The glass maker also uses another form of spring tool in taking hold of hot glass or pinching hot glass to form. These are the tongs.

The battledore, or palette, is a flat board of wood with a handle, used for flattening and trueing the bottoms of jugs or decanters, etc.

The chest knife is a flat bar of iron, usually an old file, used for knocking off the waste glass remaining on the blow-irons and pontils after use. A chest or iron box is kept for collecting such waste glass for further use. A pair of compasses, calipers, and a foot rule complete the glass maker’s outfit of tools.

Making a Wine-glass. The manipulations in the manufacture of a wine-glass will now be described. A common mule wine-glass is formed from three distinct pieces of glass: (a) the bowl; (b) the leg; (c) the foot.

A wine “shop,” or “chair,” consists of three men; a “workman,” whose main work consists of finishing the wine-glass; a “servitor,” who forms or shapes the bulb; a “foot maker,” who gathers and marvers the glass; and a boy who carries away and cleans the blow-irons.

The “footmaker” of the “chair” gathers on the end of a blowing-iron sufficient glass to form a bowl. This is then shaped on a marver until the required shape is obtained. The footmaker then blows this out to a hollow bulb similar in size to the pattern to which he is working. When the bulb leaves the footmaker it is the shape of the bowl of the wine-glass.

This is then handed over to the servitor, who drops a small piece of hot glass on to the end of the bulb, and heats the whole by holding it in the furnace. This serves to make the joint of the two pieces perfect. The servitor next proceeds to draw out the leg from the small piece of glass at the end of the bulb, leaving a button of glass at the end of the leg. The servitor then dips the end of the leg into the molten glass within the pot and gathers on sufficient glass to form a foot. He spreads this portion of the glass out to the required shape and size with a pair of wooden clappers, with which he squeezes the hot glass to form the foot.

The servitor has now done his part of the work, and the glass is handed to the workman. It is then cracked off, and the foot caught by a spring clip arrangement attached to a pontil, called a “gadget.” The workman now re-heats or melts the top edge of the glass by holding it within the furnace, and when it is hot he cuts off the surplus glass with a pair of shears. A line is chalked on at the correct distance from the foot, and guides the workman in cutting the glass to the proper height.
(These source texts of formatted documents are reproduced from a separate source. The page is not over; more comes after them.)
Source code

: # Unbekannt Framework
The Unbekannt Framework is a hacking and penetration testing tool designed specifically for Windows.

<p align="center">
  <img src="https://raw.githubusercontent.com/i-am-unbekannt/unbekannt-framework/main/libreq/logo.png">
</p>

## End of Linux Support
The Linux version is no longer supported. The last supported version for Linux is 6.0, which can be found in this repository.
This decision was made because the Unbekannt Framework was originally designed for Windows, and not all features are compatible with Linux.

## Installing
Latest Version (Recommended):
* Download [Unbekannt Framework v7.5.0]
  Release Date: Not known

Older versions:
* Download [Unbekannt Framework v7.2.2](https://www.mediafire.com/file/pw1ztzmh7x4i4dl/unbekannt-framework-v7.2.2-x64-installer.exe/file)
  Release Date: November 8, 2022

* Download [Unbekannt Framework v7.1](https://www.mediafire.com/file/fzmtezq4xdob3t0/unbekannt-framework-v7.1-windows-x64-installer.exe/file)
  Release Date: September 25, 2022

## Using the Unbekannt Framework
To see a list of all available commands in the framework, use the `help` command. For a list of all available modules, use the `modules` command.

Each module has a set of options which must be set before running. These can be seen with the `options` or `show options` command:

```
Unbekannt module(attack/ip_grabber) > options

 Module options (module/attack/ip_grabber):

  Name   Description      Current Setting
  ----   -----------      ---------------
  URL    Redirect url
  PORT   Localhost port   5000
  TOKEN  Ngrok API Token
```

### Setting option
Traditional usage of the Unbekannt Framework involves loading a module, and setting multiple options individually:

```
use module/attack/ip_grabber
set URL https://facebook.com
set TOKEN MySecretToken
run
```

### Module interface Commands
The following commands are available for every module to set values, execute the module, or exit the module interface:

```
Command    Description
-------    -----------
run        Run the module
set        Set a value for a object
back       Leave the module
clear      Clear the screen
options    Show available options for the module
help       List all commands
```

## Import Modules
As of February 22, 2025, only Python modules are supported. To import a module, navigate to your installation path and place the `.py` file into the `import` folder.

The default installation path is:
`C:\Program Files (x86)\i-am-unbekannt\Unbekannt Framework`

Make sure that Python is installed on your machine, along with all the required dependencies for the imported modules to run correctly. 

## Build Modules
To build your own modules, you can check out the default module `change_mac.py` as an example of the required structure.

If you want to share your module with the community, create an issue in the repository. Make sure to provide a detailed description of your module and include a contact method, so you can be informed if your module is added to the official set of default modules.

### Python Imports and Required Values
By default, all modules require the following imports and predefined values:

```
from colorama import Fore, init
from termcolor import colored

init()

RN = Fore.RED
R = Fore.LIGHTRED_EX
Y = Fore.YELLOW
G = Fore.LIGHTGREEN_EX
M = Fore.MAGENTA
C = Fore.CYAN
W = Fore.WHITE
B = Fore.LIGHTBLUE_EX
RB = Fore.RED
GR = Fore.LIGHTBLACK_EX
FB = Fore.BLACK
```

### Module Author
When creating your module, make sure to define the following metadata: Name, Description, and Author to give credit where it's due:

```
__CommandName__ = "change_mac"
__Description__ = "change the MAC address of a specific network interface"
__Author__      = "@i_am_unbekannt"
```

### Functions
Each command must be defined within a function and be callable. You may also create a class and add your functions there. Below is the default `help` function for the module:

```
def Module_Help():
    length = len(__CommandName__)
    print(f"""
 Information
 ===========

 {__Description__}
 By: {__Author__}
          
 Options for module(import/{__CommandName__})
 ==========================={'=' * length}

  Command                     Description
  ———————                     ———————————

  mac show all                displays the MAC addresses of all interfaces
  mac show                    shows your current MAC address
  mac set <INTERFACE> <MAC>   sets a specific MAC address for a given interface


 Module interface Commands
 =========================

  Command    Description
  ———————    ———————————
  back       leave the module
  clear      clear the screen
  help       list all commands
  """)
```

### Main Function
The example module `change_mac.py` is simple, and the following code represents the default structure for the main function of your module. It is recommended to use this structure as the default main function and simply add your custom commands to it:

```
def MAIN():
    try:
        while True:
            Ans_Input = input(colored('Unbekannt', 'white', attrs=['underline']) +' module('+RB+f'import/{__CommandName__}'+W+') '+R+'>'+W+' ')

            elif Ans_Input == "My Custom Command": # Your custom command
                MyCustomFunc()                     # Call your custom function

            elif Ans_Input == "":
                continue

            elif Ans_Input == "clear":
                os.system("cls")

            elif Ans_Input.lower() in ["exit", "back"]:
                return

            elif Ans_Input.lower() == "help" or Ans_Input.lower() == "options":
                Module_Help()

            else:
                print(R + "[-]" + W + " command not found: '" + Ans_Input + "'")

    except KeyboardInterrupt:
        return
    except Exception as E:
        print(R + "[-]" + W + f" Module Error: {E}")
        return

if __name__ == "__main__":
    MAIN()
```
He then melts the top again and opens it out with his spring tool to the required shape, after which the glass is taken to the annealing lehr by the boy, to be annealed.

Other forms of wine-glasses are made, and various methods are adopted, according to the district and class of workmen.

For instance, the method of making the above common mule wine-glass varies in different districts. Instead of gathering the metal for the foot upon the leg of the glass, the workman may drop a piece of hot glass, which has been gathered by the servitor, on to the button at the end of the leg, and by means of a pair of wood clappers spread the hot glass to form the foot.